自動運転の“レベル上げ”を目指すのは正しいか?日産プロパイロット2.0の立ち位置とこれから【AD/ADASの現状をおさらいする Vol. 12】
開発の進む自動運転技術の将来には期待したいが、それよりも実際に運転を支援してくれる現実のADASのほうがドライバーにとっては恩恵が大きい。日産が進めるADASであるプロパイロットは現在2.0が最新世代。登場当初からどのように進化しているのか、エンジニアに取材した。

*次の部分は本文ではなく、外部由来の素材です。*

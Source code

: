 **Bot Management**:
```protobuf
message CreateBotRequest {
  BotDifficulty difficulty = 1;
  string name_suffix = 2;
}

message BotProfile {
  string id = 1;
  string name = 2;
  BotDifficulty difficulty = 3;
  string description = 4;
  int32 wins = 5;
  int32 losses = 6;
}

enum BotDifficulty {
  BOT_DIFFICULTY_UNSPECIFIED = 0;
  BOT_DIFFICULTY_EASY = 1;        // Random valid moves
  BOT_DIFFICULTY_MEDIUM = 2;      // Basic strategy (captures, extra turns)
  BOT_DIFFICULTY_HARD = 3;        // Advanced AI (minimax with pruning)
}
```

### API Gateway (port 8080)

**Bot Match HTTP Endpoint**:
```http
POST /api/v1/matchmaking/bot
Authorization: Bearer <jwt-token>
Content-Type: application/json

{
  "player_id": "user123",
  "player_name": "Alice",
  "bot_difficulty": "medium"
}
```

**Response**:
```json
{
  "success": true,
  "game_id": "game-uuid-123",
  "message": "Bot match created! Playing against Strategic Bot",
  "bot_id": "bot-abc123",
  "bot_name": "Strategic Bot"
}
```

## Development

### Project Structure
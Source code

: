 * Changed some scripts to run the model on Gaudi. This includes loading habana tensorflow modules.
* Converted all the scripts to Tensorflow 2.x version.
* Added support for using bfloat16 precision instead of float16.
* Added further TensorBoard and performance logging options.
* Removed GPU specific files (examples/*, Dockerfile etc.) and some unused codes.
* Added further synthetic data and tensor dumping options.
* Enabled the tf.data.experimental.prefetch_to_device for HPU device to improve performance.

TEXT:安藤 眞(Makoto ANDO) PHOTO&FIGURE:Nissan/ZF
進化した「プロパイロット 2.0」
国産車として初めて、特定条件下におけるハンズオフ運転を可能にしたのは、2019年に日産がV37型スカイラインに搭載して発売した“プロパイロット2.0”。その前身となったのが、2016年にセレナに搭載されたプロパイロットだ(ここでは便宜上、2.0と区別するために“1.0”と称する)。
1.0は、単眼カメラを使用して路面に引かれた白線や先行車両を捉え、全車速追従型アダプティブクルーズコントロールと、車線の中央走行を支援するレーンキープアシストを協調制御するもの。これが“複数の運転支援機能を同時に作動させる”という“自動運転レベル2”の定義に合致していた。

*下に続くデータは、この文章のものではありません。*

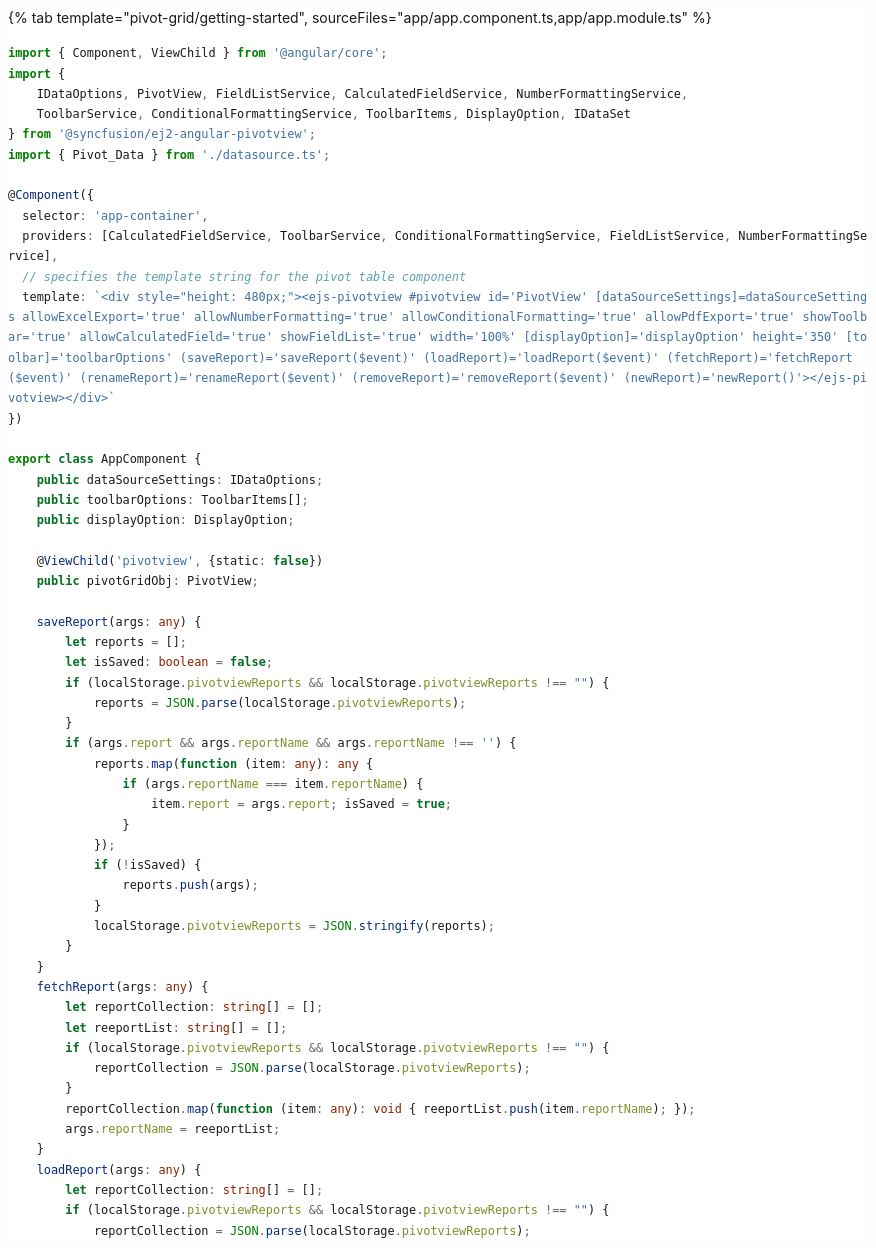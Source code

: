 {% tab template="pivot-grid/getting-started", sourceFiles="app/app.component.ts,app/app.module.ts" %}

```typescript
import { Component, ViewChild } from '@angular/core';
import {
    IDataOptions, PivotView, FieldListService, CalculatedFieldService, NumberFormattingService,
    ToolbarService, ConditionalFormattingService, ToolbarItems, DisplayOption, IDataSet
} from '@syncfusion/ej2-angular-pivotview';
import { Pivot_Data } from './datasource.ts';

@Component({
  selector: 'app-container',
  providers: [CalculatedFieldService, ToolbarService, ConditionalFormattingService, FieldListService, NumberFormattingService],
  // specifies the template string for the pivot table component
  template: `<div style="height: 480px;"><ejs-pivotview #pivotview id='PivotView' [dataSourceSettings]=dataSourceSettings allowExcelExport='true' allowNumberFormatting='true' allowConditionalFormatting='true' allowPdfExport='true' showToolbar='true' allowCalculatedField='true' showFieldList='true' width='100%' [displayOption]='displayOption' height='350' [toolbar]='toolbarOptions' (saveReport)='saveReport($event)' (loadReport)='loadReport($event)' (fetchReport)='fetchReport($event)' (renameReport)='renameReport($event)' (removeReport)='removeReport($event)' (newReport)='newReport()'></ejs-pivotview></div>`
})

export class AppComponent {
    public dataSourceSettings: IDataOptions;
    public toolbarOptions: ToolbarItems[];
    public displayOption: DisplayOption;

    @ViewChild('pivotview', {static: false})
    public pivotGridObj: PivotView;

    saveReport(args: any) {
        let reports = [];
        let isSaved: boolean = false;
        if (localStorage.pivotviewReports && localStorage.pivotviewReports !== "") {
            reports = JSON.parse(localStorage.pivotviewReports);
        }
        if (args.report && args.reportName && args.reportName !== '') {
            reports.map(function (item: any): any {
                if (args.reportName === item.reportName) {
                    item.report = args.report; isSaved = true;
                }
            });
            if (!isSaved) {
                reports.push(args);
            }
            localStorage.pivotviewReports = JSON.stringify(reports);
        }
    }
    fetchReport(args: any) {
        let reportCollection: string[] = [];
        let reeportList: string[] = [];
        if (localStorage.pivotviewReports && localStorage.pivotviewReports !== "") {
            reportCollection = JSON.parse(localStorage.pivotviewReports);
        }
        reportCollection.map(function (item: any): void { reeportList.push(item.reportName); });
        args.reportName = reeportList;
    }
    loadReport(args: any) {
        let reportCollection: string[] = [];
        if (localStorage.pivotviewReports && localStorage.pivotviewReports !== "") {
            reportCollection = JSON.parse(localStorage.pivotviewReports);
```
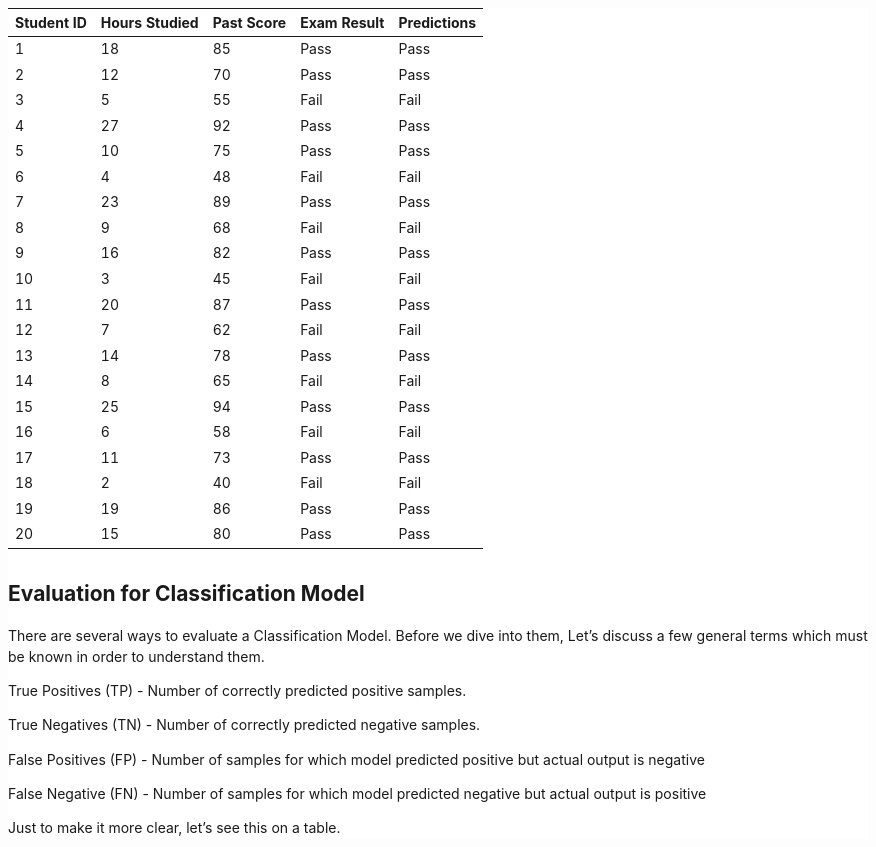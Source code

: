 | Student ID | Hours Studied | Past Score | Exam Result | Predictions |
| --- | --- | --- | --- | --- |
| 1 | 18 | 85 | Pass | Pass |
| 2 | 12 | 70 | Pass | Pass |
| 3 | 5 | 55 | Fail | Fail |
| 4 | 27 | 92 | Pass | Pass |
| 5 | 10 | 75 | Pass | Pass |
| 6 | 4 | 48 | Fail | Fail |
| 7 | 23 | 89 | Pass | Pass |
| 8 | 9 | 68 | Fail | Fail |
| 9 | 16 | 82 | Pass | Pass |
| 10 | 3 | 45 | Fail | Fail |
| 11 | 20 | 87 | Pass | Pass |
| 12 | 7 | 62 | Fail | Fail |
| 13 | 14 | 78 | Pass | Pass |
| 14 | 8 | 65 | Fail | Fail |
| 15 | 25 | 94 | Pass | Pass |
| 16 | 6 | 58 | Fail | Fail |
| 17 | 11 | 73 | Pass | Pass |
| 18 | 2 | 40 | Fail | Fail |
| 19 | 19 | 86 | Pass | Pass |
| 20 | 15 | 80 | Pass | Pass |

## Evaluation for Classification Model

There are several ways to evaluate a Classification Model. Before we dive into them, Let’s discuss a few general terms which must be known in order to understand them.

True Positives (TP) - Number of correctly predicted positive samples.

True Negatives (TN) - Number of correctly predicted negative samples.

False Positives (FP) - Number of samples for which model predicted positive but actual output is negative

False Negative (FN) - Number of samples for which model predicted negative but actual output is positive

Just to make it more clear, let’s see this on a table.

その後、前方の認識にミリ波レーダーを加えたり、カーナビゲーションの地図情報を取り込んで、ジャンクションのカーブなどで曲率に合わせた自動減速を行ない、本線以外でも運転支援機能を継続できるようにした“ナビリンク機能”を追加するなどの改良を実施している。ベーシックな1.0はシステム構成がシンプルで追加コストが抑えられるため、今や軽自動車を含む10モデルに搭載される。
その発展型である“プロパイロット2.0”は、自動運転のレベル分けでは1.0と同じ“レベル2”にあるが、機能的には大幅に進化しており、①同一車線内ハンズオフ走行、②先行車に追いついた際の追い越し支援&走行車線復帰支援機能、③車線変更支援機能、④ルート走行支援機能、を実現している(いずれも自動車専用道限定)。各機能については、日産のウェブサイト(※)や取扱説明書を参照いただくとして、これらの機能を実現するために、ハードウェアは1.0に対して大幅に複雑化している。